Sayın Başkan, değerli milletvekilleri; aynı paradoksu, aynı ironiyi Alevi sorununa yaklaşımda da görmek mümkün. AKP bolca Alevi çalıştaylarını yapar. Alevilerin inançlarının, kültürlerinin ne olması gerektiğine yönelik bir merak içerisinde olmaları, öğrenmeye çalışıyor olmaları anlaşılırdır, doğrudur da ama 10’a yakın çalıştaydan sonra hâlâ eğitim şûrasında Millî Eğitim Bakanımız çıkıp 1’inci sınıfta din dersi zorunluluğunu dile getiriyorsa, Avrupa İnsan Hakları Mahkemesinin hukuksuz olduğuna karar vermiş olmasına rağmen 1’inci sınıftan itibaren Alevilere, Süryanilere, Ermenilere, ötekilere zorunlu din dersi olmazsa olmaz noktasında dayatılıyorsa siz Alevi sorununu da çözemezsiniz. Kürt sorunun çözümünde nasıl ki bir adım ilerleyip iki adımla durumu idare edip zamana yayıp çürütmeye çalışıyorsanız aynı şekliyle bu ülkenin asli, eşit, özgür vatandaş olmadan kaynaklı hakkı olan Alevilerin inanç hakkını da gasbeden, öteleyen, el koyan bir noktadan yaklaşıyorsunuz.

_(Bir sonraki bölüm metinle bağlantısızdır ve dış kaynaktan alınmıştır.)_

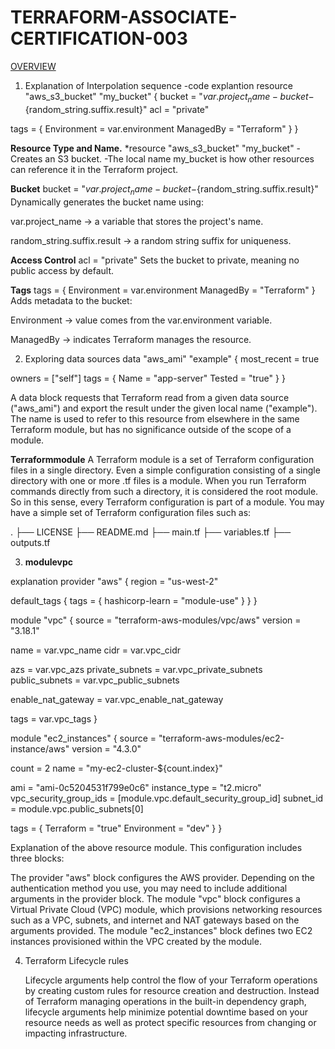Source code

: # TERRAFORM-ASSOCIATE-CERTIFICATION-003

<U>OVERVIEW</U>
1. Explanation of Interpolation sequence
  -code explantion
   resource "aws_s3_bucket" "my_bucket" {
  bucket = "${var.project_name}-bucket-${random_string.suffix.result}"
  acl    = "private"

  tags = {
    Environment = var.environment
    ManagedBy   = "Terraform"
  }
}

**Resource Type and Name.**
*resource "aws_s3_bucket" "my_bucket"
  -Creates an S3 bucket.
  -The local name my_bucket is how other resources can reference it in the Terraform project.

**Bucket**
bucket = "${var.project_name}-bucket-${random_string.suffix.result}"
Dynamically generates the bucket name using:

var.project_name → a variable that stores the project's name.

random_string.suffix.result → a random string suffix for uniqueness.

**Access Control**
acl = "private"
Sets the bucket to private, meaning no public access by default.

**Tags**
tags = {
  Environment = var.environment
  ManagedBy   = "Terraform"
}
Adds metadata to the bucket:

Environment → value comes from the var.environment variable.

ManagedBy → indicates Terraform manages the resource.

2. Exploring data sources
   data "aws_ami" "example" {
  most_recent = true

  owners = ["self"]
  tags = {
    Name   = "app-server"
    Tested = "true"
  }
}

A data block requests that Terraform read from a given data source ("aws_ami") and export the result under the given local name ("example"). The name is used to refer to this resource from elsewhere in the same Terraform module, but has no significance outside of the scope of a module.

**Terraformmodule**
A Terraform module is a set of Terraform configuration files in a single directory. Even a simple configuration consisting of a single directory with one or more .tf files is a module. When you run Terraform commands directly from such a directory, it is considered the root module. So in this sense, every Terraform configuration is part of a module. You may have a simple set of Terraform configuration files such as:

.
├── LICENSE
├── README.md
├── main.tf
├── variables.tf
├── outputs.tf

3. **modulevpc** 

explanation
provider "aws" {
  region = "us-west-2"

  default_tags {
    tags = {
      hashicorp-learn = "module-use"
    }
  }
}

module "vpc" {
  source  = "terraform-aws-modules/vpc/aws"
  version = "3.18.1"

  name = var.vpc_name
  cidr = var.vpc_cidr

  azs             = var.vpc_azs
  private_subnets = var.vpc_private_subnets
  public_subnets  = var.vpc_public_subnets

  enable_nat_gateway = var.vpc_enable_nat_gateway

  tags = var.vpc_tags
}

module "ec2_instances" {
  source  = "terraform-aws-modules/ec2-instance/aws"
  version = "4.3.0"

  count = 2
  name  = "my-ec2-cluster-${count.index}"

  ami                    = "ami-0c5204531f799e0c6"
  instance_type          = "t2.micro"
  vpc_security_group_ids = [module.vpc.default_security_group_id]
  subnet_id              = module.vpc.public_subnets[0]

  tags = {
    Terraform   = "true"
    Environment = "dev"
  }
}

Explanation of the above resource module.
This configuration includes three blocks:

The provider "aws" block configures the AWS provider. Depending on the authentication method you use, you may need to include additional arguments in the provider block.
The module "vpc" block configures a Virtual Private Cloud (VPC) module, which provisions networking resources such as a VPC, subnets, and internet and NAT gateways based on the arguments provided.
The module "ec2_instances" block defines two EC2 instances provisioned within the VPC created by the module.

4. Terraform Lifecycle rules

   Lifecycle arguments help control the flow of your Terraform operations by creating custom rules for resource creation and destruction. Instead of Terraform managing operations in the built-in dependency graph, lifecycle arguments help minimize potential downtime based on your resource needs as well as protect specific resources from changing or impacting infrastructure.
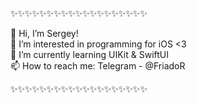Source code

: ✨✨✨✨✨✨✨✨✨✨✨✨✨✨✨✨✨✨✨

👋 Hi, I’m Sergey!             
👀 I’m interested in programming for iOS <3     
🌱 I’m currently learning UIKit & SwiftUI          
📫 How to reach me: Telegram - @FriadoR             

✨✨✨✨✨✨✨✨✨✨✨✨✨✨✨✨✨✨✨

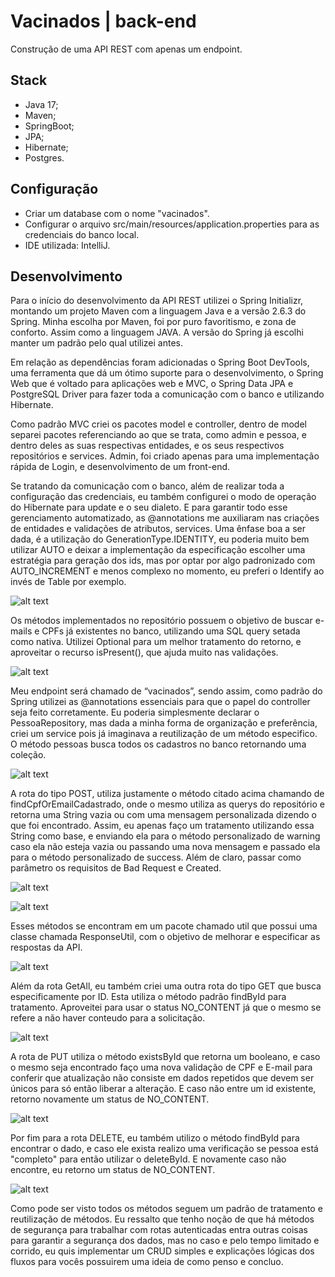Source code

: # Vacinados | back-end
Construção de uma API REST com apenas um endpoint.

## Stack
- Java 17;
- Maven;
- SpringBoot;
- JPA;
- Hibernate;
- Postgres.

## Configuração
- Criar um database com o nome "vacinados".
- Configurar o arquivo src/main/resources/application.properties para as credenciais do banco local.
- IDE utilizada: IntelliJ.

## Desenvolvimento

Para o início do desenvolvimento da API REST utilizei o Spring Initializr, montando um projeto Maven com a linguagem Java e a versão 2.6.3 do Spring.
Minha escolha por Maven, foi por puro favoritismo, e zona de conforto. Assim como a linguagem JAVA. A versão do Spring já escolhi manter um padrão pelo qual utilizei antes.

Em relação as dependências foram adicionadas o Spring Boot DevTools, uma ferramenta que dá um ótimo suporte para o desenvolvimento, o Spring Web que é voltado para aplicações web e MVC, o Spring Data JPA e PostgreSQL Driver para fazer toda a comunicação com o banco e utilizando Hibernate.

Como padrão MVC criei os pacotes model e controller, dentro de model separei pacotes referenciando ao que se trata, como admin e pessoa, e dentro deles as suas respectivas entidades, e os seus respectivos repositórios e services. Admin, foi criado apenas para uma implementação rápida de Login, e desenvolvimento de um front-end.

Se tratando da comunicação com o banco, além de realizar toda a configuração das credenciais, eu também configurei o modo de operação do Hibernate para update e o seu dialeto. E para garantir todo esse gerenciamento automatizado, as @annotations me auxiliaram nas criações de entidades e validações de atributos, services. Uma ênfase boa a ser dada, é a utilização do GenerationType.IDENTITY, eu poderia muito bem utilizar AUTO e deixar a implementação da especificação escolher uma estratégia para geração dos ids, mas por optar por algo padronizado com AUTO_INCREMENT e menos complexo no momento, eu preferi o Identify ao invés de Table por exemplo.

![alt text](https://i.ibb.co/tbqwNHV/imagem-Atualizada.png)

Os métodos implementados no repositório possuem o objetivo de buscar e-mails e CPFs já existentes no banco, utilizando uma SQL query setada como nativa. Utilizei Optional<T> para um melhor tratamento do retorno, e aproveitar o recurso isPresent(), que ajuda muito nas validações.

![alt text](https://i.ibb.co/gVM0vWt/repositorio.png)

Meu endpoint será chamado de “vacinados”, sendo assim, como padrão do Spring utilizei as @annotations essenciais para que o papel do controller seja feito corretamente. Eu poderia simplesmente declarar o PessoaRepository, mas dada a minha forma de organização e preferência, criei um service pois já imaginava a reutilização de um método especifico. O método pessoas busca todos os cadastros no banco retornando uma coleção.
  
![alt text](https://i.ibb.co/W0WkYR8/all.png)

A rota do tipo POST, utiliza justamente o método citado acima chamando de findCpfOrEmailCadastrado, onde o mesmo utiliza as querys do repositório e retorna uma String vazia ou com uma mensagem personalizada dizendo o que foi encontrado. Assim, eu apenas faço um tratamento utilizando essa String como base, e enviando ela para o método personalizado de warning caso ela não esteja vazia ou passando uma nova mensagem e passado ela para o método personalizado de success. Além de claro, passar como parâmetro os requisitos de Bad Request e Created.

![alt text](https://i.ibb.co/xq5KYxW/post.png)
  
![alt text](https://i.ibb.co/2NbNqCm/service.png)

Esses métodos se encontram em um pacote chamado util que possui uma classe chamada ResponseUtil, com o objetivo de melhorar e especificar as respostas da API.

![alt text](https://i.ibb.co/tsx3LYd/Respose.png)
  
Além da rota GetAll, eu também criei uma outra rota do tipo GET que busca especificamente por ID. Esta utiliza o método padrão findById para tratamento. Aproveitei para usar o status NO_CONTENT já que o mesmo se refere a não haver conteudo para a solicitação.
  
![alt text](https://i.ibb.co/sbxp3Xb/getid.png)
  
A rota de PUT utiliza o método existsById que retorna um booleano, e caso o mesmo seja encontrado faço uma nova validação de CPF e E-mail para conferir que atualização não consiste em dados repetidos que devem ser únicos para só então liberar a alteração. E caso não entre um id existente, retorno novamente um status de NO_CONTENT.
  
![alt text](https://i.ibb.co/GCWcwRd/put.png)

Por fim para a rota DELETE, eu também utilizo o método findById para encontrar o dado, e caso ele exista realizo uma verificação se pessoa está "completo" para então utilizar o deleteById. E novamente caso não encontre, eu retorno um status de NO_CONTENT.

![alt text](https://i.ibb.co/VY2V68S/delete.png)

Como pode ser visto todos os métodos seguem um padrão de tratamento e reutilização de métodos. Eu ressalto que tenho noção de que há métodos de segurança para trabalhar com rotas autenticadas entra outras coisas para garantir a segurança dos dados, mas no caso e pelo tempo limitado e corrido, eu quis implementar um CRUD simples e explicações lógicas dos fluxos para vocês possuirem uma ideia de como penso e concluo.
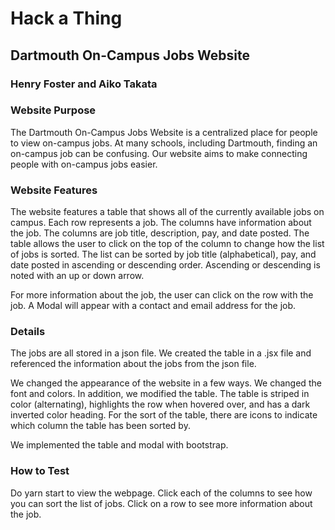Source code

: # Hack a Thing

## Dartmouth On-Campus Jobs Website

### Henry Foster and Aiko Takata

### Website Purpose

The Dartmouth On-Campus Jobs Website is a centralized place for people to view on-campus jobs. At many schools, including Dartmouth, finding an on-campus job can be confusing. Our website aims to make connecting people with on-campus jobs easier.

### Website Features

The website features a table that shows all of the currently available jobs on campus. Each row represents a job. The columns have information about the job. The columns are job title, description, pay, and date posted. The table allows the user to click on the top of the column to change how the list of jobs is sorted. The list can be sorted by job title (alphabetical), pay, and date posted in ascending or descending order. Ascending or descending is noted with an up or down arrow. 

For more information about the job, the user can click on the row with the job. A Modal will appear with a contact and email address for the job.

### Details

The jobs are all stored in a json file. We created the table in a .jsx file and referenced the information about the jobs from the json file. 

We changed the appearance of the website in a few ways. We changed the font and colors. In addition, we modified the table. The table is striped in color (alternating), highlights the row when hovered over, and has a dark inverted color heading. For the sort of the table, there are icons to indicate which column the table has been sorted by. 

We implemented the table and modal with bootstrap. 

### How to Test

Do yarn start to view the webpage. Click each of the columns to see how you can sort the list of jobs. Click on a row to see more information about the job.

Sizin kavganız, sizin mücadele anlayışınız sorunları çözmek, bu manada toplumsal barışı, toplumsal konsensüsü sağlamak değil, ötekileştirme üzerine, yabancılaştırma üzerine, irade kırma üzerine, biat kültüründen beslenen geçmişinizden hareketle siz bugün, size itiraz etmeyen, isyan etmeyen suskun bir toplumun arzusunu güdüyorsunuz ama biz inadına itiraz ediyoruz, itirazımız da devam edecek diyor, saygılar sunuyorum.